BEGIN

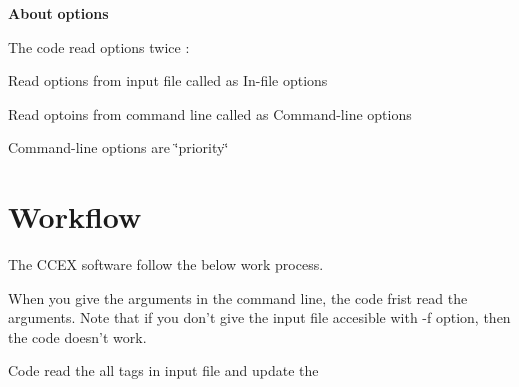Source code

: {\bfseries About} {\bfseries options} 

The code read options twice \-:
\begin{DoxyItemize}
\item Read options from input file called as In-\/file options
\item Read optoins from command line called as Command-\/line options \par
 Command-\/line options are \char`\"{}priority\char`\"{}
\end{DoxyItemize}\hypertarget{GettingStarted_Workflow}{}\section{Workflow}\label{GettingStarted_Workflow}
The C\-C\-E\-X software follow the below work process.

When you give the arguments in the command line, the code frist read the arguments. Note that if you don't give the input file accesible with -\/f option, then the code doesn't work.

Code read the all tags in input file and update the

END

How to complete this task →
Scan the data, and report each line that uses the word "file".

Written response →
\item Read options from input file called as In-\/file options
When you give the arguments in the command line, the code frist read the arguments. Note that if you don't give the input file accesible with -\/f option, then the code doesn't work.
Code read the all tags in input file and update the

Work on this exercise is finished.